Records from a data collection
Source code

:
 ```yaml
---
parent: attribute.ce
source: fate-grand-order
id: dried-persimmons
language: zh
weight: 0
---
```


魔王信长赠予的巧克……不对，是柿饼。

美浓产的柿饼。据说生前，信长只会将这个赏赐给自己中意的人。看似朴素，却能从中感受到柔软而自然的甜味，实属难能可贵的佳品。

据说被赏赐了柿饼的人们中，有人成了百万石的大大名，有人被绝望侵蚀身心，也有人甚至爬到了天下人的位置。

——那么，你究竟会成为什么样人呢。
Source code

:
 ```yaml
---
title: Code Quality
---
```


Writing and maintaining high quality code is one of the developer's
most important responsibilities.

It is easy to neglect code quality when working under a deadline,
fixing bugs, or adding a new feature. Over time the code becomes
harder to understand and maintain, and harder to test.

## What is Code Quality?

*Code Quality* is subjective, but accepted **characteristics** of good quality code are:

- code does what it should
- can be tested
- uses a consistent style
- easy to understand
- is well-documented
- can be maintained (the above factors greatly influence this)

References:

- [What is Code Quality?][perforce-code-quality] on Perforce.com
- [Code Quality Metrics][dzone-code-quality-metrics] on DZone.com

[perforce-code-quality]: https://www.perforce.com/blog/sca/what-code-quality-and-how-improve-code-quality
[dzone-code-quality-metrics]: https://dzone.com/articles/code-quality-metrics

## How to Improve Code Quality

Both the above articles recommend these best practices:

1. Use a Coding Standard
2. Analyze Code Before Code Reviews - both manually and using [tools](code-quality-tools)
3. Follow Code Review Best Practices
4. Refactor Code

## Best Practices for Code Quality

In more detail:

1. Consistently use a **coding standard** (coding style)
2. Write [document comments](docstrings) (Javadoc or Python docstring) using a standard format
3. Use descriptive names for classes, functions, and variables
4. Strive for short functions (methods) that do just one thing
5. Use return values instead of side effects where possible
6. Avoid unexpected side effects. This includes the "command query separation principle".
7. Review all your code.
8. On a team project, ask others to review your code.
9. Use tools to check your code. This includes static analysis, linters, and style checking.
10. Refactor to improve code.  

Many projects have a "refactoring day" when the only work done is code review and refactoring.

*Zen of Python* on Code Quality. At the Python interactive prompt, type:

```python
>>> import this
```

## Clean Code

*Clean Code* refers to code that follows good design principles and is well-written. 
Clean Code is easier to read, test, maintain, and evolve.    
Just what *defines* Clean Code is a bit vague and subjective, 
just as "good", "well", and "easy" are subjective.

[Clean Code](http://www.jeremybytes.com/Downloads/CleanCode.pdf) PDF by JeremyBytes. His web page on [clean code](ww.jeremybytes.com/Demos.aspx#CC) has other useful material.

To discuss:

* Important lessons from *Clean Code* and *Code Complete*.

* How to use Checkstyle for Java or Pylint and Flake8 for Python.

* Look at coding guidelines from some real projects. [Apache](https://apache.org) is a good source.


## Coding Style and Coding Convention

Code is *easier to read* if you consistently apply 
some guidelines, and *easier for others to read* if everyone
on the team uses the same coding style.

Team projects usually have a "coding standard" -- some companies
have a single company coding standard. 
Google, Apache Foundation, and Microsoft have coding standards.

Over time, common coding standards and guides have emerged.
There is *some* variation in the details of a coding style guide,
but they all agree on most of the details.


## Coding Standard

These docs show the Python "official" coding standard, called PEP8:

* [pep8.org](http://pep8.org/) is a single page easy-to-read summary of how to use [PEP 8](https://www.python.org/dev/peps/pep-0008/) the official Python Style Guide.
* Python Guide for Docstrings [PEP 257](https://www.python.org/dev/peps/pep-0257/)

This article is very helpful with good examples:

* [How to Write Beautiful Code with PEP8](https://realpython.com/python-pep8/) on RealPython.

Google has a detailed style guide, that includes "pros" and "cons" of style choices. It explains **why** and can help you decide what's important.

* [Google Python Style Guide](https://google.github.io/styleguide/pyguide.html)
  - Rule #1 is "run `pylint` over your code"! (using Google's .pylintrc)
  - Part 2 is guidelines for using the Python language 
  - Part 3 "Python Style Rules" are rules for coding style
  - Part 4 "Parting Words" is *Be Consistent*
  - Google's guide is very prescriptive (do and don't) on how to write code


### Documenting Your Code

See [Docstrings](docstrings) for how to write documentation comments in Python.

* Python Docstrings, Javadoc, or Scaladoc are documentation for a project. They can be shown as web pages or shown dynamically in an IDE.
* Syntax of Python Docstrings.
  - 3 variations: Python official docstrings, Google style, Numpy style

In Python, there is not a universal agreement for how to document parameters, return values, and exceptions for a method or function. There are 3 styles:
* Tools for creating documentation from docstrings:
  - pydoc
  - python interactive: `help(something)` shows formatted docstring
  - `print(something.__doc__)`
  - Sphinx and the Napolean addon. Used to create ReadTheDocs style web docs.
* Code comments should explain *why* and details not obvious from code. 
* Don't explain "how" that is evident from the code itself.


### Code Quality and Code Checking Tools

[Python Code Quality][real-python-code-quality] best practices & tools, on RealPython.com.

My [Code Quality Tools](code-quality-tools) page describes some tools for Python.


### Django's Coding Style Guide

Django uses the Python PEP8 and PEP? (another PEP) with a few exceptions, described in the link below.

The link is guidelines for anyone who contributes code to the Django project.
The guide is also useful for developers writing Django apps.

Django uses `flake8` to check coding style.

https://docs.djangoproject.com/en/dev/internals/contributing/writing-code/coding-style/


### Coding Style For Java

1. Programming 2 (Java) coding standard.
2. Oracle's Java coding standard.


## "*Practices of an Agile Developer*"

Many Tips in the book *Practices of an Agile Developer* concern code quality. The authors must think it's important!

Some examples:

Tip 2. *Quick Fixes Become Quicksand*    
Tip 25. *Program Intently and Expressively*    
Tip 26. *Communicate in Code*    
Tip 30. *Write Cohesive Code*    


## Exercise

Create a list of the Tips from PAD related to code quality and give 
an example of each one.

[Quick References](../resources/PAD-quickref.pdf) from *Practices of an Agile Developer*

Brief
Every record above needs to be given again exactly.

Reply
Source code

:
 ```yaml
---
parent: attribute.ce
source: fate-grand-order
id: dried-persimmons
language: zh
weight: 0
---
```


魔王信长赠予的巧克……不对，是柿饼。

美浓产的柿饼。据说生前，信长只会将这个赏赐给自己中意的人。看似朴素，却能从中感受到柔软而自然的甜味，实属难能可贵的佳品。

据说被赏赐了柿饼的人们中，有人成了百万石的大大名，有人被绝望侵蚀身心，也有人甚至爬到了天下人的位置。

——那么，你究竟会成为什么样人呢。
Source code

:
 ```yaml
---
title: Code Quality
---
```


Writing and maintaining high quality code is one of the developer's
most important responsibilities.

It is easy to neglect code quality when working under a deadline,
fixing bugs, or adding a new feature. Over time the code becomes
harder to understand and maintain, and harder to test.

## What is Code Quality?

*Code Quality* is subjective, but accepted **characteristics** of good quality code are:

- code does what it should
- can be tested
- uses a consistent style
- easy to understand
- is well-documented
- can be maintained (the above factors greatly influence this)

References:

- [What is Code Quality?][perforce-code-quality] on Perforce.com
- [Code Quality Metrics][dzone-code-quality-metrics] on DZone.com

[perforce-code-quality]: https://www.perforce.com/blog/sca/what-code-quality-and-how-improve-code-quality
[dzone-code-quality-metrics]: https://dzone.com/articles/code-quality-metrics

## How to Improve Code Quality

Both the above articles recommend these best practices:

1. Use a Coding Standard
2. Analyze Code Before Code Reviews - both manually and using [tools](code-quality-tools)
3. Follow Code Review Best Practices
4. Refactor Code

## Best Practices for Code Quality

In more detail:

1. Consistently use a **coding standard** (coding style)
2. Write [document comments](docstrings) (Javadoc or Python docstring) using a standard format
3. Use descriptive names for classes, functions, and variables
4. Strive for short functions (methods) that do just one thing
5. Use return values instead of side effects where possible
6. Avoid unexpected side effects. This includes the "command query separation principle".
7. Review all your code.
8. On a team project, ask others to review your code.
9. Use tools to check your code. This includes static analysis, linters, and style checking.
10. Refactor to improve code.  

Many projects have a "refactoring day" when the only work done is code review and refactoring.

*Zen of Python* on Code Quality. At the Python interactive prompt, type:

```python
>>> import this
```

## Clean Code

*Clean Code* refers to code that follows good design principles and is well-written. 
Clean Code is easier to read, test, maintain, and evolve.    
Just what *defines* Clean Code is a bit vague and subjective, 
just as "good", "well", and "easy" are subjective.

[Clean Code](http://www.jeremybytes.com/Downloads/CleanCode.pdf) PDF by JeremyBytes. His web page on [clean code](ww.jeremybytes.com/Demos.aspx#CC) has other useful material.

To discuss:

* Important lessons from *Clean Code* and *Code Complete*.

* How to use Checkstyle for Java or Pylint and Flake8 for Python.

* Look at coding guidelines from some real projects. [Apache](https://apache.org) is a good source.


## Coding Style and Coding Convention

Code is *easier to read* if you consistently apply 
some guidelines, and *easier for others to read* if everyone
on the team uses the same coding style.

Team projects usually have a "coding standard" -- some companies
have a single company coding standard. 
Google, Apache Foundation, and Microsoft have coding standards.

Over time, common coding standards and guides have emerged.
There is *some* variation in the details of a coding style guide,
but they all agree on most of the details.


## Coding Standard

These docs show the Python "official" coding standard, called PEP8:

* [pep8.org](http://pep8.org/) is a single page easy-to-read summary of how to use [PEP 8](https://www.python.org/dev/peps/pep-0008/) the official Python Style Guide.
* Python Guide for Docstrings [PEP 257](https://www.python.org/dev/peps/pep-0257/)

This article is very helpful with good examples:

* [How to Write Beautiful Code with PEP8](https://realpython.com/python-pep8/) on RealPython.

Google has a detailed style guide, that includes "pros" and "cons" of style choices. It explains **why** and can help you decide what's important.

* [Google Python Style Guide](https://google.github.io/styleguide/pyguide.html)
  - Rule #1 is "run `pylint` over your code"! (using Google's .pylintrc)
  - Part 2 is guidelines for using the Python language 
  - Part 3 "Python Style Rules" are rules for coding style
  - Part 4 "Parting Words" is *Be Consistent*
  - Google's guide is very prescriptive (do and don't) on how to write code


### Documenting Your Code

See [Docstrings](docstrings) for how to write documentation comments in Python.

* Python Docstrings, Javadoc, or Scaladoc are documentation for a project. They can be shown as web pages or shown dynamically in an IDE.
* Syntax of Python Docstrings.
  - 3 variations: Python official docstrings, Google style, Numpy style

In Python, there is not a universal agreement for how to document parameters, return values, and exceptions for a method or function. There are 3 styles:
* Tools for creating documentation from docstrings:
  - pydoc
  - python interactive: `help(something)` shows formatted docstring
  - `print(something.__doc__)`
  - Sphinx and the Napolean addon. Used to create ReadTheDocs style web docs.
* Code comments should explain *why* and details not obvious from code. 
* Don't explain "how" that is evident from the code itself.


### Code Quality and Code Checking Tools

[Python Code Quality][real-python-code-quality] best practices & tools, on RealPython.com.

My [Code Quality Tools](code-quality-tools) page describes some tools for Python.


### Django's Coding Style Guide

Django uses the Python PEP8 and PEP? (another PEP) with a few exceptions, described in the link below.

The link is guidelines for anyone who contributes code to the Django project.
The guide is also useful for developers writing Django apps.

Django uses `flake8` to check coding style.

https://docs.djangoproject.com/en/dev/internals/contributing/writing-code/coding-style/


### Coding Style For Java

1. Programming 2 (Java) coding standard.
2. Oracle's Java coding standard.


## "*Practices of an Agile Developer*"

Many Tips in the book *Practices of an Agile Developer* concern code quality. The authors must think it's important!

Some examples:

Tip 2. *Quick Fixes Become Quicksand*    
Tip 25. *Program Intently and Expressively*    
Tip 26. *Communicate in Code*    
Tip 30. *Write Cohesive Code*    


## Exercise

Create a list of the Tips from PAD related to code quality and give 
an example of each one.

[Quick References](../resources/PAD-quickref.pdf) from *Practices of an Agile Developer*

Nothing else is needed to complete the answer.